Der bundesdeutsche Karl-May-Film, die Italo-Western und auch die DEFA-Indianerfilme haben das Genre des Western seit den 1960er Jahren gesprengt, erweitert und wiederbelebt. Ihre Stoßrichtung war eine andere als im Hollywood-Western. Es ging weniger um den Mythos des Wilden Westens als um ein Kino der Attraktionen. Klar, viele Italo-Western und natürlich die DEFA-Indianerfilme waren auch politisch. Doch ist die Abkehr weg von der mythischen Erzählung hin zum Spektakel unübersehbar. Karl-May-Filme sind naiv, Italo-Western exzessiv und die DEFA hat eher Abenteuer- als antikapitalistische Indianerfilme gedreht. Es war ein betont populäres Kino, ein Kino, dem man sich nur schwer entziehen konnte, sei es „Der Schatz im Silbersee“ (1962), von dem sogar in Hollywood gesagt, die deutschen könnten Western drehen, der erste der DEFA-Indianerfilme „Die Söhne der großen Bärin“ (1966) oder die vor allem späteren komödiantischen Italo-Western mit Bud Spencer und Terence Hill. Der Vortrag versucht Filme aus diesem Spektrum angereichert durch eine erweiterte Perspektive auf das internationale Kino als Guilty Pleasures in den Blick zu nehmen.
PD Dr. Thomas Klein ist promovierter Film- und habilitierter Medienwissenschaftler und hat zahlreiche Artikel und Bücher zum Western publiziert. Von 2010-2013 leitete er das DFG-Projekt „Western global“ an der Johannes Gutenberg-Universität Mainz. Er ist Lehrbeauftragter für Medien und Film in Theorie und Praxis an mehreren Hochschulen und arbeitet freiberuflich als Green Consultant für Film & TV, Filmkritiker und in der Medienbildung sowie Bildung für nachhaltige Entwicklung.

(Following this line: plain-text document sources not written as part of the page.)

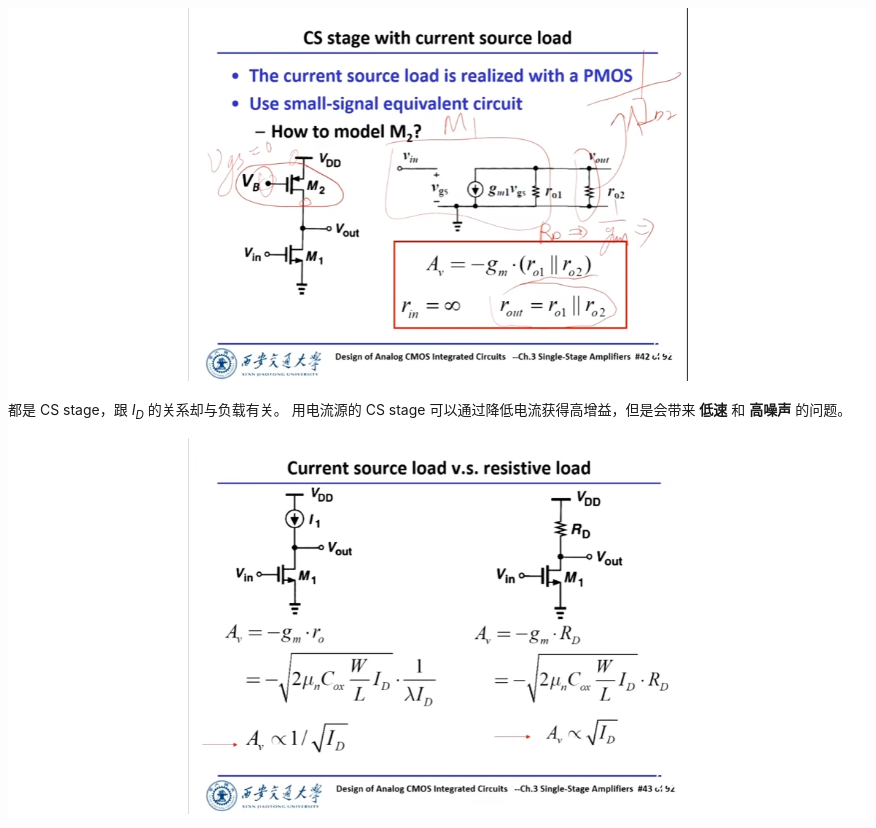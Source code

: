 
<div align = center><img src = ../img/2025-10-05-20-56-56.png width = 500/></div>

都是 CS stage，跟 $I_D$ 的关系却与负载有关。
用电流源的 CS stage 可以通过降低电流获得高增益，但是会带来 **低速** 和 **高噪声** 的问题。
<div align = center><img src = ../img/2025-10-05-20-57-29.png width = 500/></div>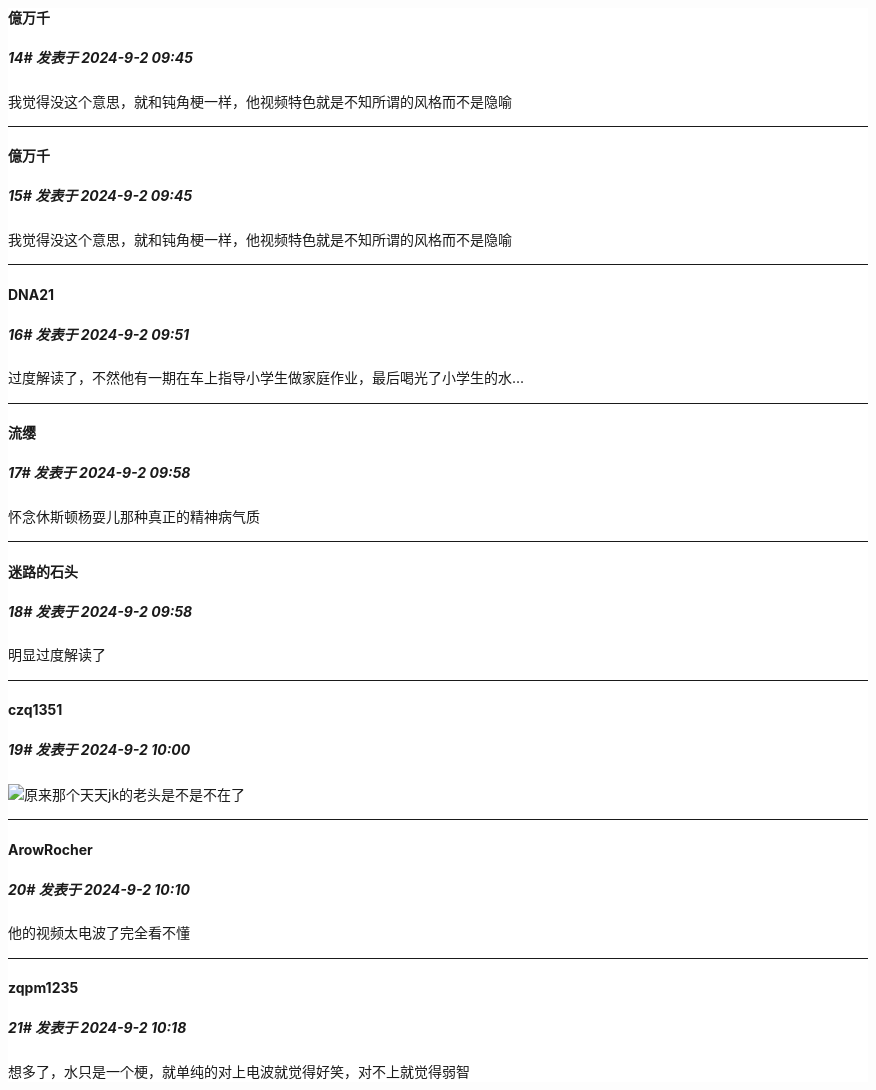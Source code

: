####  億万千  
##### 14#       发表于 2024-9-2 09:45

我觉得没这个意思，就和钝角梗一样，他视频特色就是不知所谓的风格而不是隐喻

*****

####  億万千  
##### 15#       发表于 2024-9-2 09:45

我觉得没这个意思，就和钝角梗一样，他视频特色就是不知所谓的风格而不是隐喻

*****

####  DNA21  
##### 16#       发表于 2024-9-2 09:51

过度解读了，不然他有一期在车上指导小学生做家庭作业，最后喝光了小学生的水...

*****

####  流缨  
##### 17#       发表于 2024-9-2 09:58

怀念休斯顿杨耍儿那种真正的精神病气质

*****

####  迷路的石头  
##### 18#       发表于 2024-9-2 09:58

明显过度解读了

*****

####  czq1351  
##### 19#       发表于 2024-9-2 10:00

<img src="https://static.saraba1st.com/image/smiley/face2017/001.png" referrerpolicy="no-referrer">原来那个天天jk的老头是不是不在了

*****

####  ArowRocher  
##### 20#       发表于 2024-9-2 10:10

 他的视频太电波了完全看不懂

*****

####  zqpm1235  
##### 21#       发表于 2024-9-2 10:18

想多了，水只是一个梗，就单纯的对上电波就觉得好笑，对不上就觉得弱智
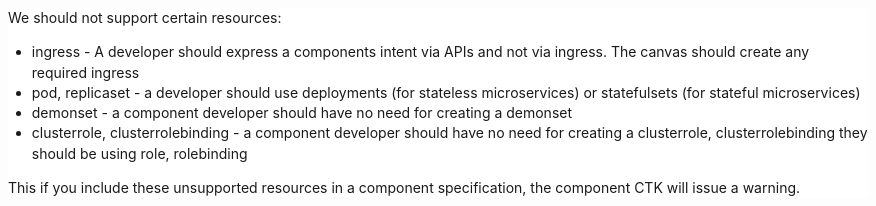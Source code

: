 We should not support certain resources:

* ingress - A developer should express a components intent via APIs and not via ingress. The canvas should create any required ingress
* pod, replicaset - a developer should use deployments (for stateless microservices) or statefulsets (for stateful microservices)
* demonset - a component developer should have no need for creating a demonset
* clusterrole, clusterrolebinding - a component developer should have no need for creating a clusterrole, clusterrolebinding they should be using role, rolebinding

This if you include these unsupported resources in a component specification, the component CTK will issue a warning.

Über die CineScience-Reihe „Schund und Vergügen“
Schon in den Jahren seiner Entstehung hatte das Kino als Kunstform keinerlei Berührungsängste mit unbeschwerter Unterhaltung. Die ersten Filmvorführungen fanden auf Jahrmärkten stand – da durfte es schon mal klamaukig, deftig oder schlüpfrig zugehen. Daher war es kein Zufall, sondern nur historisch folgerichtig, dass auch das geflügelte Wort von den Guilty Pleasures, denen sich das KWI im Rahmen seines Jahresthemas 2024/25 verschrieben hat, dem Universum der Lichtspielhäuser entstammt. In der Zeitschrift Film Comment bekannten sich Autoren, Kritiker und Regisseure in der gleichnamigen Rubrik stolz zu Streifen, über die andere gern die Nase rümpften. Die Reihe CineScience: Schund und Vergnügen will dem in nichts nachstehen und läutet das Ende der Scham ein. So kommen Fans der Winnetou-Verfilmungen bei uns genauso zu ihrem Recht wie jene, die jedes Jahr aufs Neue den immer gleichen Weihnachtsfilmen entgegenfiebern oder vom Slapstick eines Louis de Funès nicht genug kriegen können. Nichts ist peinlich, und wenn Männer auf der Leinwand in Tränen ausbrechen, ist das für uns nur ein Grund mehr, genauer hinzusehen. Denn ist der schnöde Hochkulturanspruch erst einmal revidiert, sitzt es sich im Kino endlich wieder ungeniert.